Friday, November 28, 2014

İktidar Aygıtı’na karşı en azından bir Pahalıya Mal Olma Makinesi ya da kaçak oluş

http://aykiriakademi.com/haber/haber-goster/372-iktidar-aygiti-na-karsi-en-azindan-bir-pahaliya-mal-olma-makinesi-ya-da-kacak-olus.html


Sahi kişiliklerimizi, karakterlerimizi nasıl bozmalı? Yani anahtarı kapatıp devreyi nasıl açmalıyız? “Geriye, ezilmeden, çarpmadan duvarı nasıl geçmeli, dibinde dönüp durmak yerine, kara delikten nasıl çıkmalı, hangi parça kara delikten çıkmaya yarar?
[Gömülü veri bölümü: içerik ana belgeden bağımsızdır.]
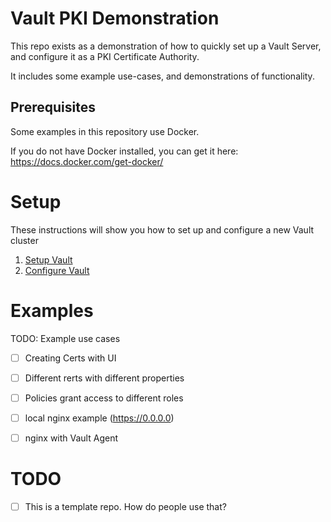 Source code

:# Vault PKI Demonstration

This repo exists as a demonstration of how to quickly set up a Vault Server, and configure it as a PKI Certificate Authority.

It includes some example use-cases, and demonstrations of functionality.

## Prerequisites

Some examples in this repository use Docker.

If you do not have Docker installed, you can get it here: https://docs.docker.com/get-docker/

# Setup

These instructions will show you how to set up and configure a new Vault cluster

1. [Setup Vault](setup/000_hcp_vault.md)
2. [Configure Vault](setup/000_configure_vault.md)

# Examples

TODO: Example use cases

* [ ] Creating Certs with UI
* [ ] Different rerts with different properties
* [ ] Policies grant access to different roles
* [ ] local nginx example (https://0.0.0.0)
* [ ] nginx with Vault Agent


# TODO

* [ ] This is a template repo. How do people use that? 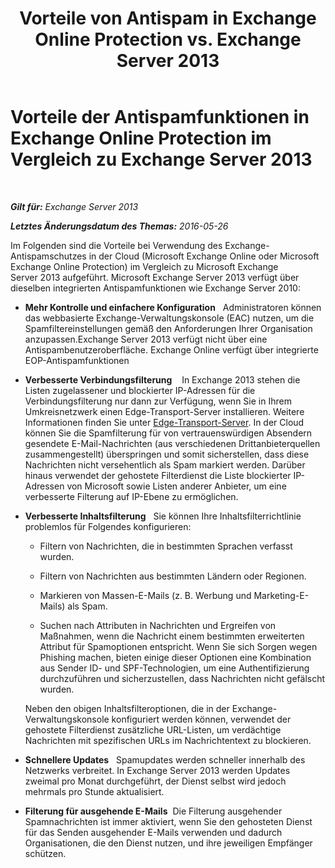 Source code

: ﻿---
title: 'Vorteile von Antispam in Exchange Online Protection vs. Exchange Server 2013'
TOCTitle: Vorteile der Antispamfunktionen in Exchange Online Protection im Vergleich zu Exchange Server 2013
ms:assetid: 00e37a3c-3fbc-488f-bdad-d52a3c80fd72
ms:mtpsurl: https://technet.microsoft.com/de-de/library/JJ673032(v=EXCHG.150)
ms:contentKeyID: 50474928
ms.date: 04/24/2018
mtps_version: v=EXCHG.150
ms.translationtype: HT
---

# Vorteile der Antispamfunktionen in Exchange Online Protection im Vergleich zu Exchange Server 2013

 

_**Gilt für:** Exchange Server 2013_

_**Letztes Änderungsdatum des Themas:** 2016-05-26_

Im Folgenden sind die Vorteile bei Verwendung des Exchange-Antispamschutzes in der Cloud (Microsoft Exchange Online oder Microsoft Exchange Online Protection) im Vergleich zu Microsoft Exchange Server 2013 aufgeführt. Microsoft Exchange Server 2013 verfügt über dieselben integrierten Antispamfunktionen wie Exchange Server 2010:

  - **Mehr Kontrolle und einfachere Konfiguration**   Administratoren können das webbasierte Exchange-Verwaltungskonsole (EAC) nutzen, um die Spamfiltereinstellungen gemäß den Anforderungen Ihrer Organisation anzupassen.Exchange Server 2013 verfügt nicht über eine Antispambenutzeroberfläche. Exchange Online verfügt über integrierte EOP-Antispamfunktionen

  - **Verbesserte Verbindungsfilterung**    In Exchange 2013 stehen die Listen zugelassener und blockierter IP-Adressen für die Verbindungsfilterung nur dann zur Verfügung, wenn Sie in Ihrem Umkreisnetzwerk einen Edge-Transport-Server installieren. Weitere Informationen finden Sie unter [Edge-Transport-Server](edge-transport-servers-exchange-2013-help.md). In der Cloud können Sie die Spamfilterung für von vertrauenswürdigen Absendern gesendete E-Mail-Nachrichten (aus verschiedenen Drittanbieterquellen zusammengestellt) überspringen und somit sicherstellen, dass diese Nachrichten nicht versehentlich als Spam markiert werden. Darüber hinaus verwendet der gehostete Filterdienst die Liste blockierter IP-Adressen von Microsoft sowie Listen anderer Anbieter, um eine verbesserte Filterung auf IP-Ebene zu ermöglichen.

  - **Verbesserte Inhaltsfilterung**   Sie können Ihre Inhaltsfilterrichtlinie problemlos für Folgendes konfigurieren:
    
      - Filtern von Nachrichten, die in bestimmten Sprachen verfasst wurden.
    
      - Filtern von Nachrichten aus bestimmten Ländern oder Regionen.
    
      - Markieren von Massen-E-Mails (z. B. Werbung und Marketing-E-Mails) als Spam.
    
      - Suchen nach Attributen in Nachrichten und Ergreifen von Maßnahmen, wenn die Nachricht einem bestimmten erweiterten Attribut für Spamoptionen entspricht. Wenn Sie sich Sorgen wegen Phishing machen, bieten einige dieser Optionen eine Kombination aus Sender ID- und SPF-Technologien, um eine Authentifizierung durchzuführen und sicherzustellen, dass Nachrichten nicht gefälscht wurden.
    
    Neben den obigen Inhaltsfilteroptionen, die in der Exchange-Verwaltungskonsole konfiguriert werden können, verwendet der gehostete Filterdienst zusätzliche URL-Listen, um verdächtige Nachrichten mit spezifischen URLs im Nachrichtentext zu blockieren.

  - **Schnellere Updates**   Spamupdates werden schneller innerhalb des Netzwerks verbreitet. In Exchange Server 2013 werden Updates zweimal pro Monat durchgeführt, der Dienst selbst wird jedoch mehrmals pro Stunde aktualisiert.

  - **Filterung für ausgehende E-Mails**  Die Filterung ausgehender Spamnachrichten ist immer aktiviert, wenn Sie den gehosteten Dienst für das Senden ausgehender E-Mails verwenden und dadurch Organisationen, die den Dienst nutzen, und ihre jeweiligen Empfänger schützen.

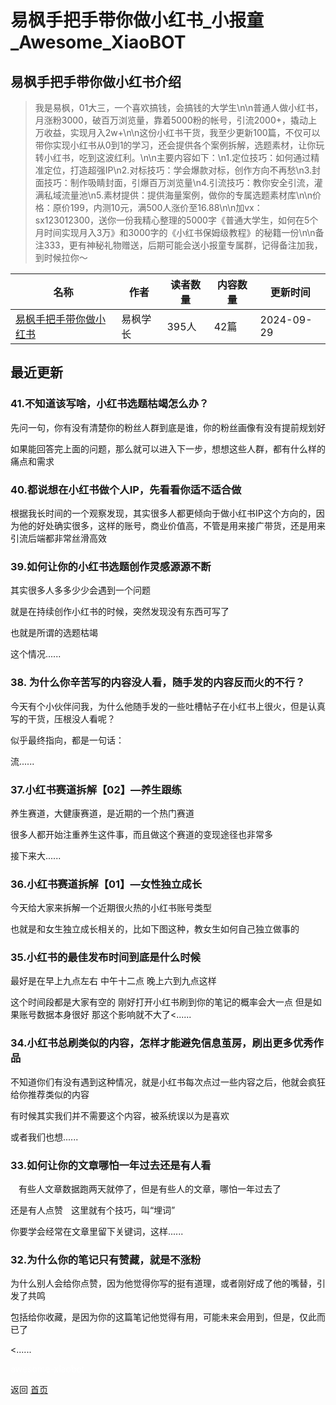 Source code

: # 易枫手把手带你做小红书_小报童_Awesome_XiaoBOT

## 易枫手把手带你做小红书介绍
> 我是易枫，01大三，一个喜欢搞钱，会搞钱的大学生\n\n普通人做小红书，月涨粉3000，破百万浏览量，靠着5000粉的帐号，引流2000+，撬动上万收益，实现月入2w+\n\n这份小红书干货，我至少更新100篇，不仅可以带你实现小红书从0到1的学习，还会提供各个案例拆解，选题素材，让你玩转小红书，吃到这波红利。\n\n主要内容如下：\n1.定位技巧：如何通过精准定位，打造超强IP\n2.对标技巧：学会爆款对标，创作方向不再愁\n3.封面技巧：制作吸睛封面，引爆百万浏览量\n4.引流技巧：教你安全引流，灌满私域流量池\n5.素材提供：提供海量案例，做你的专属选题素材库\n\n价格：原价199，内测10元，满500人涨价至16.88\n\n加vx：sx123012300，送你一份我精心整理的5000字《普通大学生，如何在5个月时间实现月入3万》和3000字的《小红书保姆级教程》的秘籍一份\n\n备注333，更有神秘礼物赠送，后期可能会送小报童专属群，记得备注加我，到时候拉你～  
  


|名称|作者|读者数量|内容数量|更新时间|
|---|---|---|---|---|
|[易枫手把手带你做小红书](https://xiaobot.net/p/sx123012300?refer=9c3f1c95-a052-465a-9902-f6d75080262a)|易枫学长|395人|42篇|2024-09-29|

## 最近更新
### 41.不知道该写啥，小红书选题枯竭怎么办？

先问一句，你有没有清楚你的粉丝人群到底是谁，你的粉丝画像有没有提前规划好

如果能回答完上面的问题，那么就可以进入下一步，想想这些人群，都有什么样的痛点和需求

### 40.都说想在小红书做个人IP，先看看你适不适合做

根据我长时间的一个观察发现，其实很多人都更倾向于做小红书IP这个方向的，因为他的好处确实很多，这样的账号，商业价值高，不管是用来接广带货，还是用来引流后端都非常丝滑高效

### 39.如何让你的小红书选题创作灵感源源不断

其实很多人多多少少会遇到一个问题

就是在持续创作小红书的时候，突然发现没有东西可写了

也就是所谓的选题枯竭

这个情况......

### 38\. 为什么你辛苦写的内容没人看，随手发的内容反而火的不行？

今天有个小伙伴问我，为什么他随手发的一些吐槽帖子在小红书上很火，但是认真写的干货，压根没人看呢？

似乎最终指向，都是一句话：

流......

### 37.小红书赛道拆解【02】—养生跟练

养生赛道，大‮康健‬赛道，是‮期近‬的一个‮门热‬赛道

很多人都‮始开‬注重养生这件事，而‮做且‬这个赛‮的道‬变现途径‮非也‬常多

接下来大......

### 36.小红书赛道拆解【01】—女性独立成长

今天给大家来拆解一个近期很火热的小红书账号类型

也就是和女生独立成长相关的，比如下图这种，教女生如何自己独立做事的

### 35.小红书的最佳发布时间到底是什么时候

最好是在早上九点左右 中午十二点 晚上六到九点这样

这个时间段都是大家有空的 刚好打开小红书刷到你的笔记的概率会大一点 但是如果账号数据本身很好 那这个影响就不大了<......

### 34.小红书总刷类似的内容，怎样才能避免信息茧房，刷出更多优秀作品

不知道你们有没有遇到这种情况，就是小红书每次点过一些内容之后，他就会疯狂给你推荐类似的内容

有时候其实我们并不需要这个内容，被系统误以为是喜欢

或者我们也想......

### 33.如何让你的文章哪怕一年过去还是有人看

ㅤ有些人文章数据跑两天就停了，但是有些人的文章，哪怕一年过去了

还是有人点赞ㅤ这里就有个技巧，叫“埋词”

你要学会经常在文章里留下关键词，这样......

### 32.为什么你的笔记只有赞藏，就是不涨粉

为什么别人会给你点赞，因为他觉得你写的挺有道理，或者刚好成了他的嘴替，引发了共鸣

包括给你收藏，是因为你的这篇笔记他觉得有用，可能未来会用到，但是，仅此而已了

<......


<a href="https://github.com/Reno9527/awesome-xiaobot" style="color: white; text-decoration: none;">awesome-xiaobot</a>

返回 [首页](../README.md)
Sonunda artık sevmeye yetenekli olmak için aşkımızı bile nasıl kırabiliriz? Nasıl ayırt edilmez olmalı?” Kertenkele kral Jim Morrison, The Doors’da duvarların içinden geçer. Tıpkı Henry Miller gibi. Her şeyden arınanlar yapabilir bunu. Düz doğrusal yoldan, geçmiş ve gelecekten arınanlar… Yol’u kırıp, o kırığı izleyenler “doğumun yarattığı duvarı” geçer. Öyleyse yüzü bozmakla işe başlamak gerek “dünyanın bütün renklerine bürünmek”, ‘çok yüzlü’ zarlar olabilmek için. Zaten asıl açıklanması gereken doğuluların kirli, kirlenmiş dediği aklı açıklamakken bu akıl bizi açıklar olmuştur. Tıpkı bunun gibi “dili yorumlamamız gerekirken, o bizi ve kendi kendisini yorumlar oldu.” İmleyen icat oldu ‘bütün’ bozuldu. Öyle, “İmleyenlik ve yorumlama dünyadaki iki hasalıktır, despot ve papaz çiftidir.”